Matter waves – wave nature of particles, De Broglie relation. Davisson-Germer experiment.

 

UNIT XVIII: ATOMS AND NUCLEI

Alpha - particle scattering experiment; Rutherford’s model of atom; Bohr model, energy levels, hydrogen spectrum.

Composition and size of nucleus, atomic masses, isotopes, isobars; isotones. Radioactivity – alpha, beta and gamma particles/rays and their properties; radioactive decay law.
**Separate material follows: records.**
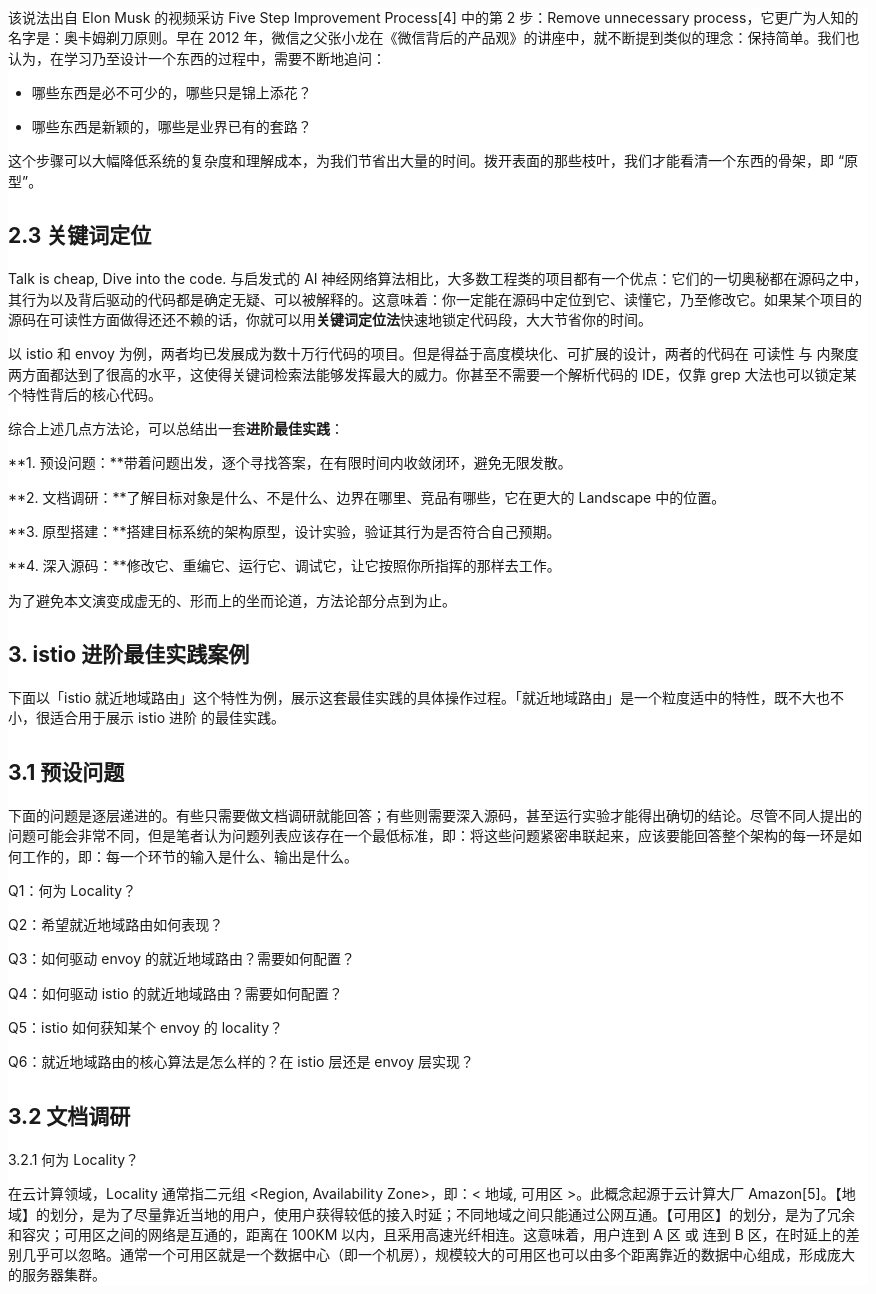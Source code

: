该说法出自 Elon Musk 的视频采访 Five Step Improvement Process[4] 中的第 2 步：Remove unnecessary process，它更广为人知的名字是：奥卡姆剃刀原则。早在 2012 年，微信之父张小龙在《微信背后的产品观》的讲座中，就不断提到类似的理念：保持简单。我们也认为，在学习乃至设计一个东西的过程中，需要不断地追问：

*   哪些东西是必不可少的，哪些只是锦上添花？
    
*   哪些东西是新颖的，哪些是业界已有的套路？
    

这个步骤可以大幅降低系统的复杂度和理解成本，为我们节省出大量的时间。拨开表面的那些枝叶，我们才能看清一个东西的骨架，即 “原型”。

## 2.3 关键词定位

Talk is cheap, Dive into the code. 与启发式的 AI 神经网络算法相比，大多数工程类的项目都有一个优点：它们的一切奥秘都在源码之中，其行为以及背后驱动的代码都是确定无疑、可以被解释的。这意味着：你一定能在源码中定位到它、读懂它，乃至修改它。如果某个项目的源码在可读性方面做得还还不赖的话，你就可以用**关键词定位法**快速地锁定代码段，大大节省你的时间。

以 istio 和 envoy 为例，两者均已发展成为数十万行代码的项目。但是得益于高度模块化、可扩展的设计，两者的代码在 可读性 与 内聚度 两方面都达到了很高的水平，这使得关键词检索法能够发挥最大的威力。你甚至不需要一个解析代码的 IDE，仅靠 grep 大法也可以锁定某个特性背后的核心代码。

综合上述几点方法论，可以总结出一套**进阶最佳实践**：

**1. 预设问题：**带着问题出发，逐个寻找答案，在有限时间内收敛闭环，避免无限发散。

**2. 文档调研：**了解目标对象是什么、不是什么、边界在哪里、竞品有哪些，它在更大的 Landscape 中的位置。

**3. 原型搭建：**搭建目标系统的架构原型，设计实验，验证其行为是否符合自己预期。

**4. 深入源码：**修改它、重编它、运行它、调试它，让它按照你所指挥的那样去工作。

为了避免本文演变成虚无的、形而上的坐而论道，方法论部分点到为止。

## 3. istio 进阶最佳实践案例

下面以「istio 就近地域路由」这个特性为例，展示这套最佳实践的具体操作过程。「就近地域路由」是一个粒度适中的特性，既不大也不小，很适合用于展示 istio 进阶 的最佳实践。

## 3.1 预设问题

下面的问题是逐层递进的。有些只需要做文档调研就能回答；有些则需要深入源码，甚至运行实验才能得出确切的结论。尽管不同人提出的问题可能会非常不同，但是笔者认为问题列表应该存在一个最低标准，即：将这些问题紧密串联起来，应该要能回答整个架构的每一环是如何工作的，即：每一个环节的输入是什么、输出是什么。

Q1：何为 Locality？

Q2：希望就近地域路由如何表现？

Q3：如何驱动 envoy 的就近地域路由？需要如何配置？  

Q4：如何驱动 istio 的就近地域路由？需要如何配置？  

Q5：istio 如何获知某个 envoy 的 locality？  

Q6：就近地域路由的核心算法是怎么样的？在 istio 层还是 envoy 层实现？

## 3.2 文档调研

3.2.1 何为 Locality？  

在云计算领域，Locality 通常指二元组 <Region, Availability Zone>，即：< 地域, 可用区 >。此概念起源于云计算大厂 Amazon[5]。【地域】的划分，是为了尽量靠近当地的用户，使用户获得较低的接入时延；不同地域之间只能通过公网互通。【可用区】的划分，是为了冗余和容灾；可用区之间的网络是互通的，距离在 100KM 以内，且采用高速光纤相连。这意味着，用户连到 A 区 或 连到 B 区，在时延上的差别几乎可以忽略。通常一个可用区就是一个数据中心（即一个机房），规模较大的可用区也可以由多个距离靠近的数据中心组成，形成庞大的服务器集群。
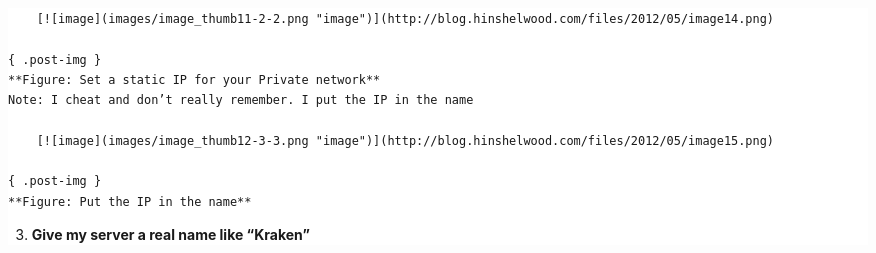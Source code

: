         [![image](images/image_thumb11-2-2.png "image")](http://blog.hinshelwood.com/files/2012/05/image14.png)

    { .post-img }
    **Figure: Set a static IP for your Private network**
    Note: I cheat and don’t really remember. I put the IP in the name

        [![image](images/image_thumb12-3-3.png "image")](http://blog.hinshelwood.com/files/2012/05/image15.png)

    { .post-img }
    **Figure: Put the IP in the name**

3.  **Give my server a real name like “Kraken”**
Mass-energy relation, mass defect; binding energy per nucleon and its variation with mass number; nuclear fission and fusion.

 

UNIT XIX: ELECTRONIC DEVICES

Energy bands in solids (qualitative ideas only), conductors, insulators and semiconductors; semiconductor diode – I-V characteristics in forward and reverse bias, diode as a rectifier; I-V characteristics of LED, photodiode, solar cell, and Zener diode; Zener diode as a voltage regulator. Junction transistor, transistor action, characteristics of a transistor; transistor as an amplifier, Transistor as a switch (common emitter configuration) and oscillator. Logic gates (OR, AND, NOT, NAND and NOR).

 

UNIT XX: COMMUNICATION SYSTEMS

Elements of a communication system (block diagram only); bandwidth of signals (speech, TV and digital data); bandwidth of transmission medium. Propagation of electromagnetic waves in the atmosphere, sky and space wave propagation. Need for modulation. Production and detection of an amplitude-modulated wave.

 

 

KEAM CHEMISTRY SYLLABUS

 

UNIT 1: SOME BASIC CONCEPTS OF CHEMISTRY

General Introduction: Importance and scope of chemistry. Historical approach to particulate nature of matter, laws of chemical combination, Dalton’s atomic theory: concept of elements, atoms and molecules. Atomic and molecular masses. Mole concept and molar mass; percentage composition and empirical and molecular formula; chemical reactions, stoichiometry and calculations based on stoichiometry.

 

UNIT 2: STRUCTURE OF ATOM

Discovery of electron, proton and neutron; atomic number, isotopes and isobars. Thompson’s model and its limitations, Rutherford’s model and its limitations, Bohr’s model and its limitations, concept of shells and subshells, dual nature of matter and light, de Broglie’s relationship, Heisenberg uncertainty principle, concept of orbitals, quantum numbers, shapes of s, p and d orbitals, rules for filling electrons in orbitals - Aufbau principle, Pauli exclusion principle and Hund’s rule, electronic configuration of atoms, stability of half filled and completely filled orbitals.

 

UNIT 3: CLASSIFICATION OF ELEMENTS AND PERIODICITY IN PROPERTIES

Significance of classification, brief history of the development of periodic table, modern periodic law and the present form of periodic table, periodic trends in properties of elements –atomic radii, ionic radii, inert gas radii, ionization enthalpy, electron gain enthalpy, electronegativity, valence. Nomenclature of elements with atomic number greater than 100.

 

UNIT 4: CHEMICAL BONDING AND MOLECULAR STRUCTURE

Valence electrons, ionic bond, covalent bond, bond parameters, Lewis structure, polar character of covalent bond, covalent character of ionic bond, valence bond theory, resonance, geometry of covalent molecules, VSEPR theory, concept of hybridization involving s, p and d orbitals and shapes of some simple molecules, molecular orbital theory of homonuclear diatomic molecules (qualitative idea only). Hydrogen bond.

 

UNIT 5: STATES OF MATTER: GASES , LIQUIDS AND SOLIDS

Three states of matter, intermolecular interactions, types of bonding, melting and boiling points,role of gas laws in elucidating the concept of the molecule, Boyle’s law, Charle’s law, Gay Lussac’s law, Avogadro’s law, ideal behaviour, empirical derivation of gas equation, Avogadro number, ideal gas equation. Kinetic energy and molecular speeds (elementary idea), deviation from ideal behaviour, liquefaction of gases, critical temperature.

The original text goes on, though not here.